Stored data entries:
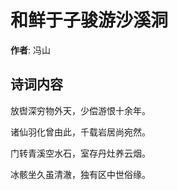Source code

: # 和鲜于子骏游沙溪洞

**作者**: 冯山

## 诗词内容

放辔深穷物外天，少偿游恨十余年。

诸仙羽化曾由此，千载岩居尚宛然。

门转青溪空水石，室存丹灶养云烟。

冰骸坐久虽清澈，独有区中世俗缘。

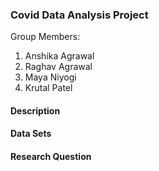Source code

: ### Covid Data Analysis Project

Group Members:
1. Anshika Agrawal
2. Raghav Agrawal
3. Maya Niyogi
4. Krutal Patel

#### Description


#### Data Sets



#### Research Question


#### <add final data viz here>
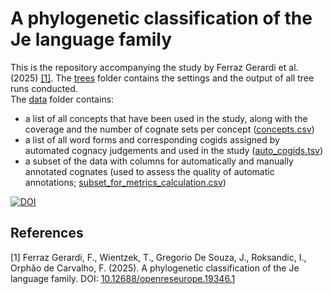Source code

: # A phylogenetic classification of the Je language family

This is the repository accompanying the study by Ferraz Gerardi et al. (2025) [[1]](#1).
The [trees](/trees/) folder contains the settings and the output of all tree runs conducted.  
The [data](/data/) folder contains:
* a list of all concepts that have been used in the study, along with the coverage and the number of cognate sets per concept ([concepts.csv](/data/concepts.csv))
* a list of all word forms and corresponding cogids assigned by automated cognacy judgements and used in the study ([auto_cogids.tsv](/data/auto_cogids.tsv))
* a subset of the data with columns for automatically and manually annotated cognates (used to assess the quality of automatic annotations; [subset_for_metrics_calculation.csv](/data/subset_for_metrics_calculation.csv))

[![DOI](https://zenodo.org/badge/913805281.svg)](https://zenodo.org/badge/latestdoi/913805281)

## References
<a id="1">[1]</a> 
Ferraz Gerardi, F., Wientzek, T., Gregorio De Souza, J., Roksandic, I., Orphão de Carvalho, F. (2025).
A phylogenetic classification of the Je language family. DOI: [10.12688/openreseurope.19346.1](https://doi.org/10.12688/openreseurope.19346.1)
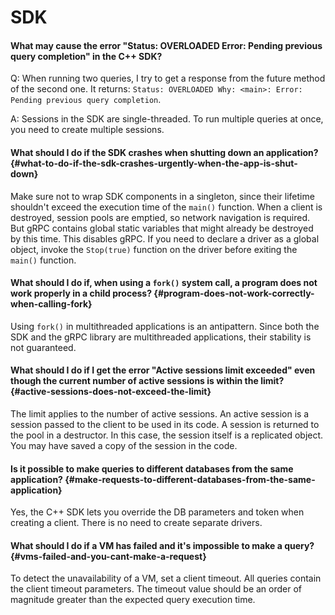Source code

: # SDK

#### What may cause the error "Status: OVERLOADED Error: Pending previous query completion" in the C++ SDK?

Q: When running two queries, I try to get a response from the future method of the second one. It returns: `Status: OVERLOADED Why: <main>: Error: Pending previous query completion`.

A: Sessions in the SDK are single-threaded. To run multiple queries at once, you need to create multiple sessions.

#### What should I do if the SDK crashes when shutting down an application? {#what-to-do-if-the-sdk-crashes-urgently-when-the-app-is-shut-down}

Make sure not to wrap SDK components in a singleton, since their lifetime shouldn't exceed the execution time of the `main()` function. When a client is destroyed, session pools are emptied, so network navigation is required. But gRPC contains global static variables that might already be destroyed by this time. This disables gRPC. If you need to declare a driver as a global object, invoke the `Stop(true)` function on the driver before exiting the `main()` function.

#### What should I do if, when using a `fork()` system call, a program does not work properly in a child process? {#program-does-not-work-correctly-when-calling-fork}

Using `fork()` in multithreaded applications is an antipattern. Since both the SDK and the gRPC library are multithreaded applications, their stability is not guaranteed.

#### What should I do if I get the error "Active sessions limit exceeded" even though the current number of active sessions is within the limit? {#active-sessions-does-not-exceed-the-limit}

The limit applies to the number of active sessions. An active session is a session passed to the client to be used in its code. A session is returned to the pool in a destructor. In this case, the session itself is a replicated object. You may have saved a copy of the session in the code.

#### Is it possible to make queries to different databases from the same application? {#make-requests-to-different-databases-from-the-same-application}

Yes, the C++ SDK lets you override the DB parameters and token when creating a client. There is no need to create separate drivers.

#### What should I do if a VM has failed and it's impossible to make a query? {#vms-failed-and-you-cant-make-a-request}

To detect the unavailability of a VM, set a client timeout. All queries contain the client timeout parameters. The timeout value should be an order of magnitude greater than the expected query execution time.

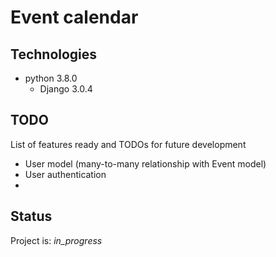 # Event calendar

## Technologies
* python 3.8.0
	* Django 3.0.4

## TODO
List of features ready and TODOs for future development
* User model (many-to-many relationship with Event model)
* User authentication
* 

## Status
Project is: _in_progress_

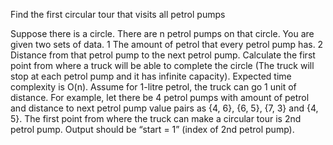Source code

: Find the first circular tour that visits all petrol pumps

Suppose there is a circle. There are n petrol pumps on that circle. You are given two sets of data.
1 The amount of petrol that every petrol pump has.
2 Distance from that petrol pump to the next petrol pump.
Calculate the first point from where a truck will be able to complete the circle (The truck will stop at each petrol pump 
and it has infinite capacity). Expected time complexity is O(n). Assume for 1-litre petrol, the truck can go 1 unit of distance.
For example, let there be 4 petrol pumps with amount of petrol and distance to next petrol pump value pairs as 
{4, 6}, {6, 5}, {7, 3} and {4, 5}. The first point from where the truck can make a circular tour is 2nd petrol pump. 
Output should be “start = 1” (index of 2nd petrol pump).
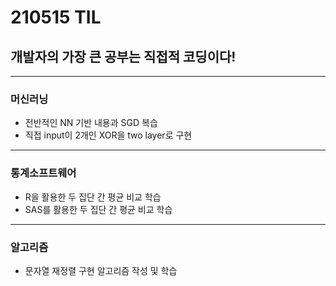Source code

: # 210515 TIL
## 개발자의 가장 큰 공부는 직접적 코딩이다!
------------------------
### 머신러닝
  * 전반적인 NN 기반 내용과 SGD 복습
  * 직접 input이 2개인 XOR을 two layer로 구현
---------------------------
### 통계소프트웨어
  * R을 활용한 두 집단 간 평균 비교 학습
  * SAS를 활용한 두 집단 간 평균 비교 학습
----------------------------
### 알고리즘
  * 문자열 재정렬 구현 알고리즘 작성 및 학습
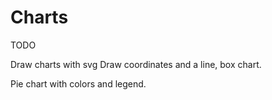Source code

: # Charts

TODO

Draw charts with svg
Draw coordinates and a line, box chart.

Pie chart with colors and legend.


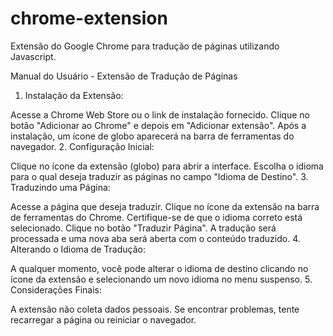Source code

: # chrome-extension
Extensão do Google Chrome para tradução de páginas utilizando Javascript.

Manual do Usuário - Extensão de Tradução de Páginas

1. Instalação da Extensão:

Acesse a Chrome Web Store ou o link de instalação fornecido.
Clique no botão "Adicionar ao Chrome" e depois em "Adicionar extensão".
Após a instalação, um ícone de globo aparecerá na barra de ferramentas do navegador.
2. Configuração Inicial:

Clique no ícone da extensão (globo) para abrir a interface.
Escolha o idioma para o qual deseja traduzir as páginas no campo "Idioma de Destino".
3. Traduzindo uma Página:

Acesse a página que deseja traduzir.
Clique no ícone da extensão na barra de ferramentas do Chrome.
Certifique-se de que o idioma correto está selecionado.
Clique no botão "Traduzir Página".
A tradução será processada e uma nova aba será aberta com o conteúdo traduzido.
4. Alterando o Idioma de Tradução:

A qualquer momento, você pode alterar o idioma de destino clicando no ícone da extensão e selecionando um novo idioma no menu suspenso.
5. Considerações Finais:

A extensão não coleta dados pessoais.
Se encontrar problemas, tente recarregar a página ou reiniciar o navegador.

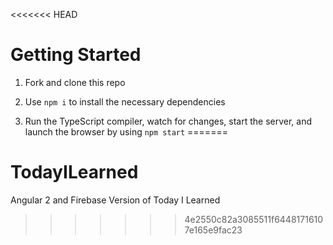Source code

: <<<<<<< HEAD
# Getting Started

1. Fork and clone this repo

1. Use `npm i` to install the necessary dependencies

1. Run the TypeScript compiler, watch for changes, start the server, and launch the browser by using `npm start`
=======
# TodayILearned
Angular 2 and Firebase Version of Today I Learned
>>>>>>> 4e2550c82a3085511f64481716107e165e9fac23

PROBLEM TO WORK ON: From the first line through the line with "per concept ([concepts.csv](/data/concepts.csv))", output those lines of the entries above exactly, and nothing else, with the pictures left out.

SOLUTION FOR THIS EXERCISE:
Source code

: # 和鲜于子骏游沙溪洞

**作者**: 冯山

## 诗词内容

放辔深穷物外天，少偿游恨十余年。

诸仙羽化曾由此，千载岩居尚宛然。

门转青溪空水石，室存丹灶养云烟。

冰骸坐久虽清澈，独有区中世俗缘。

Source code

: ### Covid Data Analysis Project

Group Members:
1. Anshika Agrawal
2. Raghav Agrawal
3. Maya Niyogi
4. Krutal Patel

#### Description


#### Data Sets



#### Research Question


#### <add final data viz here>
Source code

: # A phylogenetic classification of the Je language family

This is the repository accompanying the study by Ferraz Gerardi et al. (2025) [[1]](#1).
The [trees](/trees/) folder contains the settings and the output of all tree runs conducted.  
The [data](/data/) folder contains:
* a list of all concepts that have been used in the study, along with the coverage and the number of cognate sets per concept ([concepts.csv](/data/concepts.csv))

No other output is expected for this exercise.